2. In the last poll, the gender gap “truly became a divide.”
“The men are for Obama as much as HIllary’s people are for her,” DiCamillo said.
3. Obama’s got the men, the black vote, the youth and the post-grads – and Hillary’s got the women, the Latinos, high school graduates and the old folks. The middle age folks (and here that does include 30-year-olds) are “in flux,” DiCamillo said – though they are tending to shift to Obama, too.
On the Republican side, nothing is predictable either, DiCamillo said.
“I’m as unsure of the outcome of this race, in my own sleepless nights, as I am on the Democratic side,” he said.
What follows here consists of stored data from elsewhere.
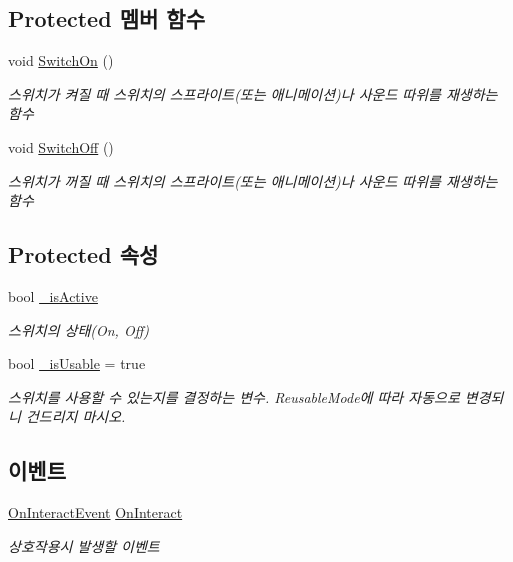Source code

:\subsection*{Protected 멤버 함수}
\begin{DoxyCompactItemize}
\item 
void \mbox{\hyperlink{class_switch_ad2aa17a4a56cc1fe70a96dc94371c388}{Switch\+On}} ()
\begin{DoxyCompactList}\small\item\em 스위치가 켜질 때 스위치의 스프라이트(또는 애니메이션)나 사운드 따위를 재생하는 함수 \end{DoxyCompactList}\item 
void \mbox{\hyperlink{class_switch_a1923f31d7df5390e442cf2ffa9d3292a}{Switch\+Off}} ()
\begin{DoxyCompactList}\small\item\em 스위치가 꺼질 때 스위치의 스프라이트(또는 애니메이션)나 사운드 따위를 재생하는 함수 \end{DoxyCompactList}\end{DoxyCompactItemize}
\subsection*{Protected 속성}
\begin{DoxyCompactItemize}
\item 
bool \mbox{\hyperlink{class_switch_aba91cb75ae6b195cdbddf65ea843370a}{\+\_\+is\+Active}}
\begin{DoxyCompactList}\small\item\em 스위치의 상태(\+On, Off) \end{DoxyCompactList}\item 
bool \mbox{\hyperlink{class_switch_a6cc73d0665cf08c9a43b10029a652b31}{\+\_\+is\+Usable}} = true
\begin{DoxyCompactList}\small\item\em 스위치를 사용할 수 있는지를 결정하는 변수. Reusable\+Mode에 따라 자동으로 변경되니 건드리지 마시오. \end{DoxyCompactList}\end{DoxyCompactItemize}
\subsection*{이벤트}
\begin{DoxyCompactItemize}
\item 
\mbox{\hyperlink{class_interactable_object_a70a579e4b09d53e6cb77b5222189d5eb}{On\+Interact\+Event}} \mbox{\hyperlink{class_interactable_object_afe5e0b16d86c2ed4abf4a71a1995f7ae}{On\+Interact}}
\begin{DoxyCompactList}\small\item\em 상호작용시 발생할 이벤트 \end{DoxyCompactList}\end{DoxyCompactItemize}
There’s four candidates with support numbers in the double digits – McCain, Romney, Huckabee and Ron Paul.
And with a third of California’s Republicans identifying themselves as born-again Christians and with conservative pundits such as Rush Limbaugh using their airtime to shepherd Huckabee supporters into the Romney camp, who knows what will happen, according to DiCamillo.
And 14 percent of mail-in voters like Ron Paul. Weird.